BARTIROMO:  All right.  So, you do not -- because a lot of people are saying whoever that the next president, whoever it is, is going to oversee a recession.  

WILLIAMS:  Well, again, you know, recession -- expansions don't die of old age.  They happen because some kind of unforeseen event happens.  We've had very long expansions in our last few decades.  I don't see any reason to expect a recession.  

BARTIROMO:  You said at some point you think it's appropriate rates go higher.  But will the Fed be looking at the calendar saying, look, the election is in November.  We don't to want get political so we're going to stay away from that in September.  

WILLIAMS:  No, we've proven over and over again we can act in presidential election years, taking controversial policy decisions.  We've done that before.  We'll do it again.  We're about as apolitical as you can imagine, just focus in our goal.

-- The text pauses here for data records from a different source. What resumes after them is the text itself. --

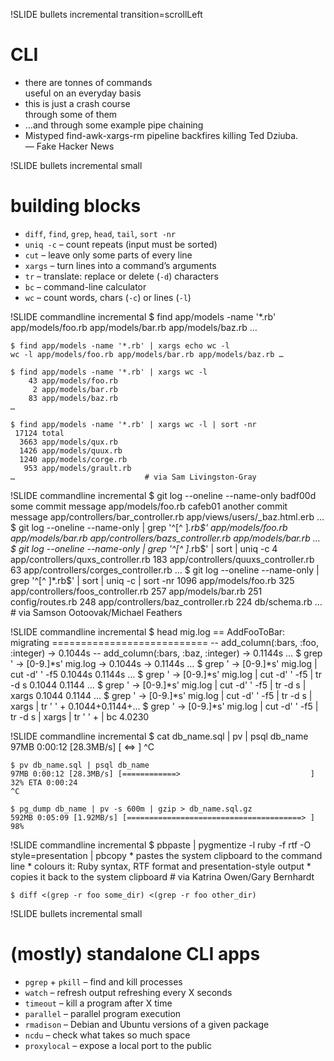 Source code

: !SLIDE bullets incremental transition=scrollLeft
# CLI
* there are tonnes of commands<br />useful on an everyday basis
* this is just a crash course<br />through some of them
* …and through some example pipe chaining
* <div class='quote'>Mistyped find-awk-xargs-rm pipeline backfires killing Ted Dziuba.<br />— Fake Hacker News</div>

!SLIDE bullets incremental small
# building blocks
* `diff`, `find`, `grep`, `head`, `tail`, `sort -nr`
* `uniq -c` – count repeats (input must be sorted)
* `cut` – leave only some parts of every line
* `xargs` – turn lines into a command’s arguments
* `tr` – translate: replace or delete (`-d`) characters
* `bc` – command-line calculator
* `wc` – count words, chars (`-c`) or lines (`-l`)

!SLIDE commandline incremental
    $ find app/models -name '*.rb'
    app/models/foo.rb
    app/models/bar.rb
    app/models/baz.rb
    …

    $ find app/models -name '*.rb' | xargs echo wc -l
    wc -l app/models/foo.rb app/models/bar.rb app/models/baz.rb …

    $ find app/models -name '*.rb' | xargs wc -l
        43 app/models/foo.rb
         2 app/models/bar.rb
        83 app/models/baz.rb
    …

    $ find app/models -name '*.rb' | xargs wc -l | sort -nr
     17124 total
      3663 app/models/qux.rb
      1426 app/models/quux.rb
      1240 app/models/corge.rb
       953 app/models/grault.rb
    …                             # via Sam Livingston-Gray

!SLIDE commandline incremental
    $ git log --oneline --name-only
    badf00d some commit message
    app/models/foo.rb
    cafeb01 another commit message
    app/controllers/bar_controller.rb
    app/views/users/_baz.html.erb
    …
    $ git log --oneline --name-only | grep '^[^ ]*\.rb$'
    app/models/foo.rb
    app/models/bar.rb
    app/controllers/bazs_controller.rb
    app/models/bar.rb
    …
    $ git log --oneline --name-only | grep '^[^ ]*\.rb$' | sort | uniq -c
          4 app/controllers/quxs_controller.rb
        183 app/controllers/quuxs_controller.rb
         63 app/controllers/corges_controller.rb
    …
    $ git log --oneline --name-only | grep '^[^ ]*\.rb$' | sort | uniq -c | sort -nr
       1096 app/models/foo.rb
        325 app/controllers/foos_controller.rb
        257 app/models/bar.rb
        251 config/routes.rb
        248 app/controllers/baz_controller.rb
        224 db/schema.rb
    …                                         # via Samson Ootoovak/Michael Feathers

!SLIDE commandline incremental
    $ head mig.log
    ==  AddFooToBar: migrating ===========================
    -- add_column(:bars, :foo, :integer)
      -> 0.1044s
    -- add_column(:bars, :baz, :integer)
      -> 0.1144s
    …
    $ grep ' -> [0-9.]*s' mig.log
       -> 0.1044s
       -> 0.1144s
    …
    $ grep ' -> [0-9.]*s' mig.log | cut -d' ' -f5
    0.1044s
    0.1144s
    …
    $ grep ' -> [0-9.]*s' mig.log | cut -d' ' -f5 | tr -d s
    0.1044
    0.1144
    …
    $ grep ' -> [0-9.]*s' mig.log | cut -d' ' -f5 | tr -d s | xargs
    0.1044 0.1144 …
    $ grep ' -> [0-9.]*s' mig.log | cut -d' ' -f5 | tr -d s | xargs | tr ' ' +
    0.1044+0.1144+…
    $ grep ' -> [0-9.]*s' mig.log | cut -d' ' -f5 | tr -d s | xargs | tr ' ' + | bc
    4.0230

!SLIDE commandline incremental
    $ cat db_name.sql | pv | psql db_name
    97MB 0:00:12 [28.3MB/s] [        <=>                                               ]
    ^C

    $ pv db_name.sql | psql db_name
    97MB 0:00:12 [28.3MB/s] [============>                             ] 32% ETA 0:00:24
    ^C

    $ pg_dump db_name | pv -s 600m | gzip > db_name.sql.gz
    592MB 0:05:09 [1.92MB/s] [=======================================> ] 98%

!SLIDE commandline incremental
    $ pbpaste | pygmentize -l ruby -f rtf -O style=presentation | pbcopy
    * pastes the system clipboard to the command line
    * colours it: Ruby syntax, RTF format and presentation-style output
    * copies it back to the system clipboard
                                       # via Katrina Owen/Gary Bernhardt

    $ diff <(grep -r foo some_dir) <(grep -r foo other_dir)

!SLIDE bullets incremental small
# (mostly) standalone CLI apps
* `pgrep` + `pkill` – find and kill processes
* `watch` – refresh output refreshing every X seconds
* `timeout` – kill a program after X time
* `parallel` – parallel program execution
* `rmadison` – Debian and Ubuntu versions of a given package
* `ncdu` – check what takes so much space
* `proxylocal` – expose a local port to the public
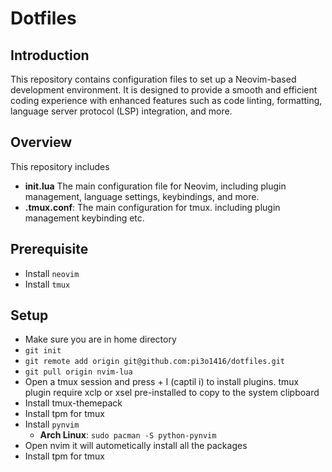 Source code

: # Dotfiles

## Introduction
This repository contains configuration files to set up a Neovim-based development environment. It is designed to provide a smooth and efficient coding experience with enhanced features such as code linting, formatting, language server protocol (LSP) integration, and more.

## Overview
This repository includes
  * **init.lua** The main configuration file for Neovim, including plugin management, language settings, keybindings, and more.
  * **.tmux.conf**: The main configuration for tmux. including plugin management keybinding etc.

## Prerequisite
  * Install `neovim`
  * Install `tmux`


## Setup
  * Make sure you are in home directory
  * `git init`
  * `git remote add origin git@github.com:pi3o1416/dotfiles.git`
  * `git pull origin nvim-lua`
  * Open a tmux session and press <prefix> + I (captil i) to install plugins. tmux plugin require xclp or xsel pre-installed to copy to the system clipboard
  * Install tmux-themepack
  * Install tpm for tmux
  * Install `pynvim`
    * **Arch Linux**: `sudo pacman -S python-pynvim`
  * Open nvim it will autometically install all the packages
  * Install tpm for tmux
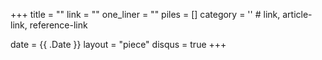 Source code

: +++
title     = ""
link      = ""
one_liner = ""
piles     = []
category  = '' # link, article-link, reference-link

date      = {{ .Date }}
layout    = "piece"
disqus    = true
+++

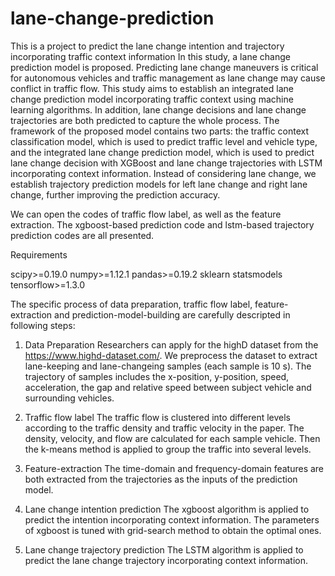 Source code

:# lane-change-prediction
This is a project to predict the lane change intention and trajectory incorporating traffic context information
In this study, a lane change prediction model is proposed. Predicting lane change maneuvers is critical for autonomous vehicles and traffic management as lane change may cause conflict in traffic flow. This study aims to establish an integrated lane change prediction model incorporating traffic context using machine learning algorithms. In addition, lane change decisions and lane change trajectories are both predicted to capture the whole process. The framework of the proposed model contains two parts: the traffic context classification model, which is used to predict traffic level and vehicle type, and the integrated lane change prediction model, which is used to predict lane change decision with XGBoost and lane change trajectories with LSTM incorporating context information. Instead of considering lane change, we establish trajectory prediction models for left lane change and right lane change, further improving the prediction accuracy. 

 We can open the codes of traffic flow label, as well as the feature extraction. The xgboost-based prediction code and lstm-based trajectory prediction codes are all presented. 
 
Requirements

scipy>=0.19.0
numpy>=1.12.1
pandas>=0.19.2
sklearn
statsmodels
tensorflow>=1.3.0

The specific process of data preparation, traffic flow label, feature-extraction and prediction-model-building are carefully descripted in following steps:

1. Data Preparation
Researchers can apply for the highD dataset from the https://www.highd-dataset.com/. We preprocess the dataset to extract lane-keeping and lane-changeing samples (each sample is 10 s). The trajectory of samples includes the x-position, y-position, speed, acceleration, the gap and relative speed between subject vehicle and surrounding vehicles. 

2. Traffic flow label
The traffic flow is clustered into different levels according to the traffic density and traffic velocity in the paper. The density, velocity, and flow are calculated for each sample vehicle. Then the k-means method is applied to group the traffic into several levels.

3. Feature-extraction
The time-domain and frequency-domain features are both extracted from the trajectories as the inputs of the prediction model.

4. Lane change intention prediction
The xgboost algorithm is applied to predict the intention incorporating context information. The parameters of xgboost is tuned with grid-search method to obtain the optimal ones. 

5. Lane change trajectory prediction
The LSTM algorithm is applied to predict the lane change trajectory incorporating context information. 













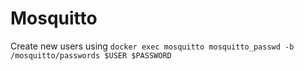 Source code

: # Mosquitto

Create new users using
`docker exec mosquitto mosquitto_passwd -b /mosquitto/passwords $USER $PASSWORD` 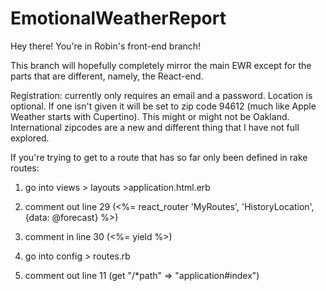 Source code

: # EmotionalWeatherReport

Hey there! You're in Robin's front-end branch!

This branch will hopefully completely mirror the main EWR except for the parts that are different, namely, the React-end.

Registration: currently only requires an email and a password. Location is optional. If one isn't given it will be set to zip code 94612 (much like Apple Weather starts with Cupertino). This might or might not be Oakland. International zipcodes are a new and different thing that I have not full explored.

If you're trying to get to a route that has so far only been defined in rake routes:

1) go into views > layouts >application.html.erb
2) comment out line 29 (<%= react_router 'MyRoutes', 'HistoryLocation', {data: @forecast} %>)
3) comment in line 30 (<%= yield %>)

4) go into config > routes.rb
5) comment out line 11 (get "/*path" => "application#index") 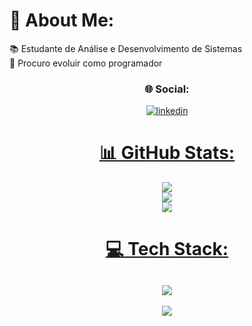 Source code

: # 💫 About Me:
📚 Estudante de Análise e Desenvolvimento de Sistemas<br>🌱 Procuro evoluir como programador

<div align="center">
    
###  🌐 Social:
<a href="https://www.linkedin.com/in/heitorpriston/">
    <img src="https://img.shields.io/badge/LinkedIn-0077B5?style=for-the-badge&logo=linkedin&logoColor=white" alt="linkedin"/> 

# 📊 GitHub Stats:
![](https://github-readme-stats.vercel.app/api?username=heitorpriston&theme=darcula&hide_border=true&include_all_commits=false&count_private=false)<br/>
![](https://github-readme-streak-stats.herokuapp.com/?user=heitorpriston&theme=darcula&hide_border=true)<br/>
![](https://github-readme-stats.vercel.app/api/top-langs/?username=heitorpriston&theme=darcula&hide_border=true&include_all_commits=false&count_private=false&layout=compact)

# 💻 Tech Stack:
![](https://skillicons.dev/icons?i=python,django,flask)
---
[![](https://visitcount.itsvg.in/api?id=heitorpriston&icon=1&color=6)](https://visitcount.itsvg.in)

<!-- Proudly created with GPRM ( https://gprm.itsvg.in ) -->
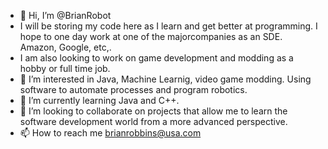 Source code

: - 👋 Hi, I’m @BrianRobot
- I will be storing my code here as I learn and get better at programming. I hope to one day work at one of the majorcompanies as an SDE. Amazon, Google, etc,.
- I am also looking to work on game development and modding as a hobby or full time job. 
- 👀 I’m interested in Java, Machine Learnig, video game modding. Using software to automate processes and program robotics. 
- 🌱 I’m currently learning Java and C++. 
- 💞️ I’m looking to collaborate on projects that allow me to learn the software development world from a more advanced perspective. 
- 📫 How to reach me brianrobbins@usa.com
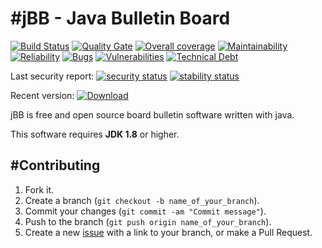 #jBB - Java Bulletin Board
=================================
[![Build Status](http://vps289371.ovh.net:8000/buildStatus/icon?job=jBB-build-develop)](http://vps289371.ovh.net:8000/job/jBB-build-develop/)
[![Quality Gate](https://sonarcloud.io/api/project_badges/measure?project=org.jbb:jbb-parent:DEV-SNAPSHOT&metric=alert_status&blinking=true)](https://sonarcloud.io/dashboard?id=org.jbb%3Ajbb-parent%3ADEV-SNAPSHOT)
[![Overall coverage](https://sonarcloud.io/api/project_badges/measure?project=org.jbb:jbb-parent:DEV-SNAPSHOT&metric=coverage&blinking=true)](https://sonarcloud.io/dashboard?id=org.jbb%3Ajbb-parent%3ADEV-SNAPSHOT)
[![Maintainability](https://sonarcloud.io/api/project_badges/measure?project=org.jbb:jbb-parent:DEV-SNAPSHOT&metric=sqale_rating&blinking=true)](https://sonarcloud.io/dashboard?id=org.jbb%3Ajbb-parent%3ADEV-SNAPSHOT)
[![Reliability](https://sonarcloud.io/api/project_badges/measure?project=org.jbb:jbb-parent:DEV-SNAPSHOT&metric=reliability_rating&blinking=true)](https://sonarcloud.io/dashboard?id=org.jbb%3Ajbb-parent%3ADEV-SNAPSHOT)
[![Bugs](https://sonarcloud.io/api/project_badges/measure?project=org.jbb:jbb-parent:DEV-SNAPSHOT&metric=bugs&blinking=true)](https://sonarcloud.io/dashboard?id=org.jbb%3Ajbb-parent%3ADEV-SNAPSHOT)
[![Vulnerabilities](https://sonarcloud.io/api/project_badges/measure?project=org.jbb:jbb-parent:DEV-SNAPSHOT&metric=vulnerabilities&blinking=true)](https://sonarcloud.io/dashboard?id=org.jbb%3Ajbb-parent%3ADEV-SNAPSHOT)
[![Technical Debt](https://sonarcloud.io/api/project_badges/measure?project=org.jbb:jbb-parent:DEV-SNAPSHOT&metric=sqale_index&blinking=true)](https://sonarcloud.io/dashboard?id=org.jbb%3Ajbb-parent%3ADEV-SNAPSHOT)

Last security report: 
[![security status](https://www.meterian.com/badge/gh/jbb-project/jbb/security)](https://www.meterian.com/report/gh/jbb-project/jbb)
[![stability status](https://www.meterian.com/badge/gh/jbb-project/jbb/stability)](https://www.meterian.com/report/gh/jbb-project/jbb)

Recent version: [ ![Download](https://api.bintray.com/packages/project-jbb/jbb-releases/jBB/images/download.svg) ](https://bintray.com/project-jbb/jbb-releases/jBB/_latestVersion)

jBB is free and open source board bulletin software written with java.


This software requires **JDK 1.8** or higher.

#Contributing
------------

1. Fork it.
2. Create a branch (`git checkout -b name_of_your_branch`).
3. Commit your changes (`git commit -am "Commit message"`).
4. Push to the branch (`git push origin name_of_your_branch`).
5. Create a new [issue](https://github.com/jbb-project/jbb/issues/new) with a link to your branch, or make a Pull Request.
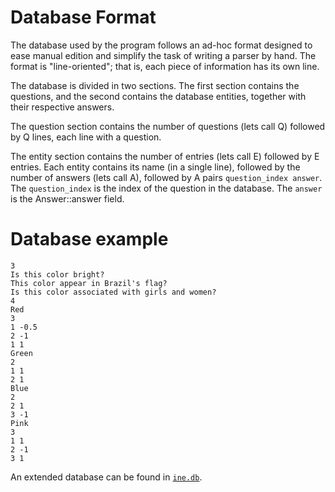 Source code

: Database Format
===============

The database used by the program follows an ad-hoc format designed to ease
manual edition and simplify the task of writing a parser by hand.
The format is "line-oriented"; that is, each piece of information
has its own line.

The database is divided in two sections.
The first section contains the questions,
and the second contains the database entities,
together with their respective answers.

The question section contains the number of questions
(lets call Q)
followed by Q lines, each line with a question.

The entity section contains the number of entries
(lets call E)
followed by E entries.
Each entity contains its name (in a single line),
followed by the number of answers
(lets call A),
followed by A pairs `question_index answer`.
The `question_index` is the index of the question in the database.
The `answer` is the Answer::answer field.


Database example
================

    3
    Is this color bright?
    This color appear in Brazil's flag?
    Is this color associated with girls and women?
    4
    Red
    3
    1 -0.5
    2 -1
    1 1
    Green
    2
    1 1
    2 1
    Blue
    2
    2 1
    3 -1
    Pink
    3
    1 1
    2 -1
    3 1

An extended database can be found in [`ine.db`](ine.db).
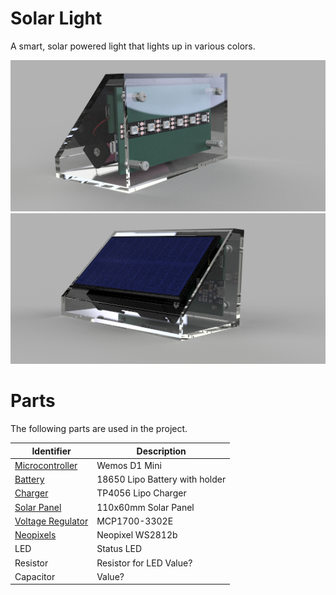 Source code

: # Solar Light
A smart, solar powered light that lights up in various colors.

![](doc/mockup-front.png)
![](doc/mockup-back.png)

# Parts
The following parts are used in the project.

| Identifier  | Description | 
| ------------- | ------------- |
| [Microcontroller][]  | Wemos D1 Mini |
| [Battery][] | 18650 Lipo Battery with holder |
| [Charger][] | TP4056 Lipo Charger  |
| [Solar Panel][] | 110x60mm Solar Panel  |
| [Voltage Regulator][] | MCP1700-3302E  |
| [Neopixels][] | Neopixel WS2812b  |
| LED | Status LED  |
| Resistor | Resistor for LED Value? |
| Capacitor | Value? |

[Neopixels]: https://www.bastelgarage.ch/5m-ws2812b-60led-m-led-neopixel-strip-rolle
[Solar Panel]: https://www.bastelgarage.ch/solarzelle-5v-200ma-1w-110x60mm?search=solar%20panel
[Charger]: https://www.bastelgarage.ch/tp4056-lithium-lipo-akku-batterie-lademodul-micro-usb-5v-1a
[Battery]: https://www.bastelgarage.ch/li-ion-akku-3000ma-18650-mit-schutzelektronik-und-stecker?search=schutzelektronik
[Microcontroller]: https://www.reichelt.de/de/de/d1-mini-esp8266-v2-0-d1-mini-p253978.html?r=1
[Voltage Regulator]:https://www.digikey.ch/de/products/detail/microchip-technology/MCP1700-3302E-TO/652680
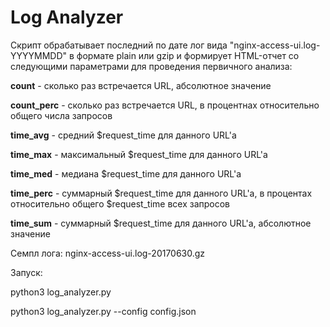 # Log Analyzer


Скрипт обрабатывает последний по дате лог вида "nginx-access-ui.log-YYYYMMDD" 
в формате plain или gzip и формирует HTML-отчет со следующими параметрами для проведения первичного анализа:

**count** - сколько раз встречается URL, абсолютное значение

**count_perc** - сколько раз встречается URL, в процентнах относительно общего числа запросов

**time_avg** - средний $request_time для данного URL'а

**time_max** - максимальный $request_time для данного URL'а

**time_med** - медиана $request_time для данного URL'а

**time_perc** - суммарный $request_time для данного URL'а, в процентах относительно общего $request_time всех запросов

**time_sum** - суммарный $request_time для данного URL'а, абсолютное значение




Cемпл лога:  nginx-access-ui.log-20170630.gz

Запуск:

python3 log_analyzer.py

python3 log_analyzer.py --config config.json


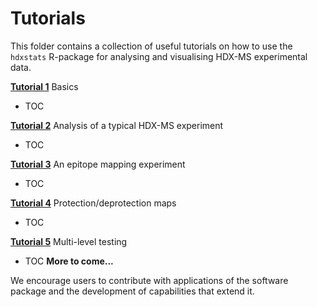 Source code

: # Tutorials

This folder contains a collection of useful tutorials on how to use the `hdxstats` R-package  for analysing and visualising HDX-MS experimental data.

__[Tutorial 1](tutorial-1.Rmd)__ Basics

* TOC

__[Tutorial 2](tutorial-2.Rmd)__ Analysis of a typical HDX-MS experiment

* TOC

__[Tutorial 3](tutorial-3.Rmd)__ An epitope mapping experiment

* TOC

__[Tutorial 4](tutorial-4.Rmd)__ Protection/deprotection maps

* TOC

__[Tutorial 5](tutorial-5.Rmd)__ Multi-level testing

* TOC
__More to come...__

We encourage users to contribute with applications of the software package and the development of capabilities that extend it.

BARTIROMO:  So, in other words, nothing is off the table.  You could see rates going higher in September, right before the election?  

WILLIAMS:  Sure.  

BARTIROMO:  Or October?  

WILLIAMS:  It will be based on the data, based on our analysis.  I mean, we're really focused on the economy, what the data is telling us and how best to achieve our goal.  

BARTIROMO:  Now, some people believe this was all about the Fed, monetary policy staying where it was and being stimulative in terms of rock bottom interest rates.  

What would you like to see on the fiscal side?  What would you like to see away from monetary policy that is out of your hands coming from government in terms of some other economic stimulus?  

WILLIAMS:  Well, I think in terms of the long run, we obviously have unsustainable fiscal position at the federal level.  That's not controversial.  I think every expert agrees on that, and I think that's something that needs to be tackled in upcoming years.  

The other thing I'm worried about is that I would like to see us thinking ahead to the time when we have the next recession and having fiscal policy be more of a partner to bring the economy back when we have a recession, a partner of monetary policy.  This time the fiscal policy has gone back and forth between stimulus and contraction and that's made it harder for to us do our job.  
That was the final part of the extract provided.